● **Exercise goal**
Transcribe every entry word for word.

● **Materials provided**
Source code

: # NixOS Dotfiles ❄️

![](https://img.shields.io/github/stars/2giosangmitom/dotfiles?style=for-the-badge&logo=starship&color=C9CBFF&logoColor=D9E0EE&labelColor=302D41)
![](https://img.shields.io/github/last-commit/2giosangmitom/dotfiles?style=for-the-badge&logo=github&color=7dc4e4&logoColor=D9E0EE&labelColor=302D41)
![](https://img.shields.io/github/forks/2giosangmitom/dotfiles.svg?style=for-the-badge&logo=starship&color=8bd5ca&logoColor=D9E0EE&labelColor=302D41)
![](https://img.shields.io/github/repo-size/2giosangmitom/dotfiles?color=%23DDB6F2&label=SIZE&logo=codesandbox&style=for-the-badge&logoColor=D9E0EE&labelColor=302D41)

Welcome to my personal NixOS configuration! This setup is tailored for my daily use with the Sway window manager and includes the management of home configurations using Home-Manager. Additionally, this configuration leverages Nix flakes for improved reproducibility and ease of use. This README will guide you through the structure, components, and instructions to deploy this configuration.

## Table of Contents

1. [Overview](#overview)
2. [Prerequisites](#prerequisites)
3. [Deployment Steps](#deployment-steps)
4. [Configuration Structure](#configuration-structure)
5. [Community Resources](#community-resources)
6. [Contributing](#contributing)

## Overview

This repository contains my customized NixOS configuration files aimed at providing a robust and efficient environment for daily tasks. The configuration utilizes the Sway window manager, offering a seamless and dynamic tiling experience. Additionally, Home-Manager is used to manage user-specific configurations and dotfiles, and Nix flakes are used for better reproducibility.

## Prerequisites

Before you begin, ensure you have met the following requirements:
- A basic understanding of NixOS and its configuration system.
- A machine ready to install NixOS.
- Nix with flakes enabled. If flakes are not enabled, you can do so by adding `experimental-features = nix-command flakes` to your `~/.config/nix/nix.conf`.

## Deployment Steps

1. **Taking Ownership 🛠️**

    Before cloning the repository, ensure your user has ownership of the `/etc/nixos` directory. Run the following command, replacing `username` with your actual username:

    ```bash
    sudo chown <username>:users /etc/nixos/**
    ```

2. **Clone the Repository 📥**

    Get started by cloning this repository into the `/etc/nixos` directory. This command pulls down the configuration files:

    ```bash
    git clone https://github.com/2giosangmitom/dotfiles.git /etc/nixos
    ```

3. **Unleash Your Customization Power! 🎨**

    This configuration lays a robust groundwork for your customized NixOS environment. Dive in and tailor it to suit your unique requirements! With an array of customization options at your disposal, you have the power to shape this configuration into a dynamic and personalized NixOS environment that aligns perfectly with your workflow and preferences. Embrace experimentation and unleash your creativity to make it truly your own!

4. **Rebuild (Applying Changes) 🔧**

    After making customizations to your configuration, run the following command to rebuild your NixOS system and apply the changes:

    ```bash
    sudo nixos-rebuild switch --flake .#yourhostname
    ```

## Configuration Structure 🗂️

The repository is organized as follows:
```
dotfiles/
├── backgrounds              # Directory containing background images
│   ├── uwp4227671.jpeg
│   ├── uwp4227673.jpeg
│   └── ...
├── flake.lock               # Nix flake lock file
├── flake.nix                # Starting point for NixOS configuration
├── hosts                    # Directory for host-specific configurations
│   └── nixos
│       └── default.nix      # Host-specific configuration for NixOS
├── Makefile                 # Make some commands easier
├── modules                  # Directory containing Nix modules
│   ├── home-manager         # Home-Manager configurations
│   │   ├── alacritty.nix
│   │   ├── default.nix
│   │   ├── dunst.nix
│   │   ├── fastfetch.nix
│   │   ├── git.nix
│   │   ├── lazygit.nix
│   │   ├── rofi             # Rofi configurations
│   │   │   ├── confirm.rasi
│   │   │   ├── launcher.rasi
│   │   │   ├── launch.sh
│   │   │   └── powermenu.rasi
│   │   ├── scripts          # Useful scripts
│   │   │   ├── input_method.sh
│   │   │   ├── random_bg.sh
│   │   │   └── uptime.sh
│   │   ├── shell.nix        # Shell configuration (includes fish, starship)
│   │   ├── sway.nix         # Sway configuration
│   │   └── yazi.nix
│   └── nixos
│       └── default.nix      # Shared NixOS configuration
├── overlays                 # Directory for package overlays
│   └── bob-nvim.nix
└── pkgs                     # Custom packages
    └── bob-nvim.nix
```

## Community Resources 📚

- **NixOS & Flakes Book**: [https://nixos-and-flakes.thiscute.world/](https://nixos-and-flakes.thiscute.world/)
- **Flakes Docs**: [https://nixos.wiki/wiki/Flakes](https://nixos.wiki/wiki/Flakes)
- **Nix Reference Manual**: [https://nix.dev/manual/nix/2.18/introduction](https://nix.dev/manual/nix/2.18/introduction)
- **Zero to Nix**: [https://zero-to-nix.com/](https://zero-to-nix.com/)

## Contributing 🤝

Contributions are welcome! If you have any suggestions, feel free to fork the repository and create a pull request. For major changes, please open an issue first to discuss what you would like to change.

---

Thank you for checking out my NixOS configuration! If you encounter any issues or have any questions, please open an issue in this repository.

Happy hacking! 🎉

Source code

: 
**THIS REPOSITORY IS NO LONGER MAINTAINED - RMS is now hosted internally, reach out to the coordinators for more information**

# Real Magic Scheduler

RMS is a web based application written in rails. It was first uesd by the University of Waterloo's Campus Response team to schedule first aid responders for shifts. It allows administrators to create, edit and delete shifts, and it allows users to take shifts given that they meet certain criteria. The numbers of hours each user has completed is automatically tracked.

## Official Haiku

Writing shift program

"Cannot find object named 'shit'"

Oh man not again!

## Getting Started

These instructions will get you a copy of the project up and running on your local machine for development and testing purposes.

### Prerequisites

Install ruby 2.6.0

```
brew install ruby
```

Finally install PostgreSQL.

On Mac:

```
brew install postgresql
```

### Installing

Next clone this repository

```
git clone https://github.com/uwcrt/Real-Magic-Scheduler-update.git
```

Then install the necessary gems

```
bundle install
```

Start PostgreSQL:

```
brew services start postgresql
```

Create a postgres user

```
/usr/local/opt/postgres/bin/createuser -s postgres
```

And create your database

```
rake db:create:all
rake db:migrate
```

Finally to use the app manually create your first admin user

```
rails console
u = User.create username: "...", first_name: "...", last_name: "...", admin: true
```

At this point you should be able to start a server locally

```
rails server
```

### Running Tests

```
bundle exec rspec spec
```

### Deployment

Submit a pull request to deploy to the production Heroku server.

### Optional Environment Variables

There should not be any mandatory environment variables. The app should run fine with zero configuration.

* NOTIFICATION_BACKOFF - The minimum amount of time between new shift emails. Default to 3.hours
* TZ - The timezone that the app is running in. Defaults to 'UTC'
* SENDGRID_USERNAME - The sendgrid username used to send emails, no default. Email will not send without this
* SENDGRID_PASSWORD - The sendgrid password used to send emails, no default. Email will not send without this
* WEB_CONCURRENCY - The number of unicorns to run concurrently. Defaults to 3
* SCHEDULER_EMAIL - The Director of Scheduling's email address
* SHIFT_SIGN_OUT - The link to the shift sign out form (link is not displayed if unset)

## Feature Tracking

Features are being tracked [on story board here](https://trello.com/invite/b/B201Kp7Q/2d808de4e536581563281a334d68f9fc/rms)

● **Response for this exercise**
Source code

: # NixOS Dotfiles ❄️

![](https://img.shields.io/github/stars/2giosangmitom/dotfiles?style=for-the-badge&logo=starship&color=C9CBFF&logoColor=D9E0EE&labelColor=302D41)
![](https://img.shields.io/github/last-commit/2giosangmitom/dotfiles?style=for-the-badge&logo=github&color=7dc4e4&logoColor=D9E0EE&labelColor=302D41)
![](https://img.shields.io/github/forks/2giosangmitom/dotfiles.svg?style=for-the-badge&logo=starship&color=8bd5ca&logoColor=D9E0EE&labelColor=302D41)
![](https://img.shields.io/github/repo-size/2giosangmitom/dotfiles?color=%23DDB6F2&label=SIZE&logo=codesandbox&style=for-the-badge&logoColor=D9E0EE&labelColor=302D41)

Welcome to my personal NixOS configuration! This setup is tailored for my daily use with the Sway window manager and includes the management of home configurations using Home-Manager. Additionally, this configuration leverages Nix flakes for improved reproducibility and ease of use. This README will guide you through the structure, components, and instructions to deploy this configuration.

## Table of Contents

1. [Overview](#overview)
2. [Prerequisites](#prerequisites)
3. [Deployment Steps](#deployment-steps)
4. [Configuration Structure](#configuration-structure)
5. [Community Resources](#community-resources)
6. [Contributing](#contributing)

## Overview

This repository contains my customized NixOS configuration files aimed at providing a robust and efficient environment for daily tasks. The configuration utilizes the Sway window manager, offering a seamless and dynamic tiling experience. Additionally, Home-Manager is used to manage user-specific configurations and dotfiles, and Nix flakes are used for better reproducibility.

## Prerequisites

Before you begin, ensure you have met the following requirements:
- A basic understanding of NixOS and its configuration system.
- A machine ready to install NixOS.
- Nix with flakes enabled. If flakes are not enabled, you can do so by adding `experimental-features = nix-command flakes` to your `~/.config/nix/nix.conf`.

## Deployment Steps

1. **Taking Ownership 🛠️**

    Before cloning the repository, ensure your user has ownership of the `/etc/nixos` directory. Run the following command, replacing `username` with your actual username:

    ```bash
    sudo chown <username>:users /etc/nixos/**
    ```

2. **Clone the Repository 📥**

    Get started by cloning this repository into the `/etc/nixos` directory. This command pulls down the configuration files:

    ```bash
    git clone https://github.com/2giosangmitom/dotfiles.git /etc/nixos
    ```

3. **Unleash Your Customization Power! 🎨**

    This configuration lays a robust groundwork for your customized NixOS environment. Dive in and tailor it to suit your unique requirements! With an array of customization options at your disposal, you have the power to shape this configuration into a dynamic and personalized NixOS environment that aligns perfectly with your workflow and preferences. Embrace experimentation and unleash your creativity to make it truly your own!

4. **Rebuild (Applying Changes) 🔧**

    After making customizations to your configuration, run the following command to rebuild your NixOS system and apply the changes:

    ```bash
    sudo nixos-rebuild switch --flake .#yourhostname
    ```

## Configuration Structure 🗂️

The repository is organized as follows:
```
dotfiles/
├── backgrounds              # Directory containing background images
│   ├── uwp4227671.jpeg
│   ├── uwp4227673.jpeg
│   └── ...
├── flake.lock               # Nix flake lock file
├── flake.nix                # Starting point for NixOS configuration
├── hosts                    # Directory for host-specific configurations
│   └── nixos
│       └── default.nix      # Host-specific configuration for NixOS
├── Makefile                 # Make some commands easier
├── modules                  # Directory containing Nix modules
│   ├── home-manager         # Home-Manager configurations
│   │   ├── alacritty.nix
│   │   ├── default.nix
│   │   ├── dunst.nix
│   │   ├── fastfetch.nix
│   │   ├── git.nix
│   │   ├── lazygit.nix
│   │   ├── rofi             # Rofi configurations
│   │   │   ├── confirm.rasi
│   │   │   ├── launcher.rasi
│   │   │   ├── launch.sh
│   │   │   └── powermenu.rasi
│   │   ├── scripts          # Useful scripts
│   │   │   ├── input_method.sh
│   │   │   ├── random_bg.sh
│   │   │   └── uptime.sh
│   │   ├── shell.nix        # Shell configuration (includes fish, starship)
│   │   ├── sway.nix         # Sway configuration
│   │   └── yazi.nix
│   └── nixos
│       └── default.nix      # Shared NixOS configuration
├── overlays                 # Directory for package overlays
│   └── bob-nvim.nix
└── pkgs                     # Custom packages
    └── bob-nvim.nix
```

## Community Resources 📚

- **NixOS & Flakes Book**: [https://nixos-and-flakes.thiscute.world/](https://nixos-and-flakes.thiscute.world/)
- **Flakes Docs**: [https://nixos.wiki/wiki/Flakes](https://nixos.wiki/wiki/Flakes)
- **Nix Reference Manual**: [https://nix.dev/manual/nix/2.18/introduction](https://nix.dev/manual/nix/2.18/introduction)
- **Zero to Nix**: [https://zero-to-nix.com/](https://zero-to-nix.com/)

## Contributing 🤝

Contributions are welcome! If you have any suggestions, feel free to fork the repository and create a pull request. For major changes, please open an issue first to discuss what you would like to change.

---

Thank you for checking out my NixOS configuration! If you encounter any issues or have any questions, please open an issue in this repository.

Happy hacking! 🎉

Source code

: 
**THIS REPOSITORY IS NO LONGER MAINTAINED - RMS is now hosted internally, reach out to the coordinators for more information**

# Real Magic Scheduler

RMS is a web based application written in rails. It was first uesd by the University of Waterloo's Campus Response team to schedule first aid responders for shifts. It allows administrators to create, edit and delete shifts, and it allows users to take shifts given that they meet certain criteria. The numbers of hours each user has completed is automatically tracked.

## Official Haiku

Writing shift program

"Cannot find object named 'shit'"

Oh man not again!

## Getting Started

These instructions will get you a copy of the project up and running on your local machine for development and testing purposes.

### Prerequisites

Install ruby 2.6.0

```
brew install ruby
```

Finally install PostgreSQL.

On Mac:

```
brew install postgresql
```

### Installing

Next clone this repository

```
git clone https://github.com/uwcrt/Real-Magic-Scheduler-update.git
```

Then install the necessary gems

```
bundle install
```

Start PostgreSQL:

```
brew services start postgresql
```

Create a postgres user

```
/usr/local/opt/postgres/bin/createuser -s postgres
```

And create your database

```
rake db:create:all
rake db:migrate
```

Finally to use the app manually create your first admin user

```
rails console
u = User.create username: "...", first_name: "...", last_name: "...", admin: true
```

At this point you should be able to start a server locally

```
rails server
```

### Running Tests

```
bundle exec rspec spec
```

### Deployment

Submit a pull request to deploy to the production Heroku server.

### Optional Environment Variables

There should not be any mandatory environment variables. The app should run fine with zero configuration.

* NOTIFICATION_BACKOFF - The minimum amount of time between new shift emails. Default to 3.hours
* TZ - The timezone that the app is running in. Defaults to 'UTC'
* SENDGRID_USERNAME - The sendgrid username used to send emails, no default. Email will not send without this
* SENDGRID_PASSWORD - The sendgrid password used to send emails, no default. Email will not send without this
* WEB_CONCURRENCY - The number of unicorns to run concurrently. Defaults to 3
* SCHEDULER_EMAIL - The Director of Scheduling's email address
* SHIFT_SIGN_OUT - The link to the shift sign out form (link is not displayed if unset)

## Feature Tracking

Features are being tracked [on story board here](https://trello.com/invite/b/B201Kp7Q/2d808de4e536581563281a334d68f9fc/rms)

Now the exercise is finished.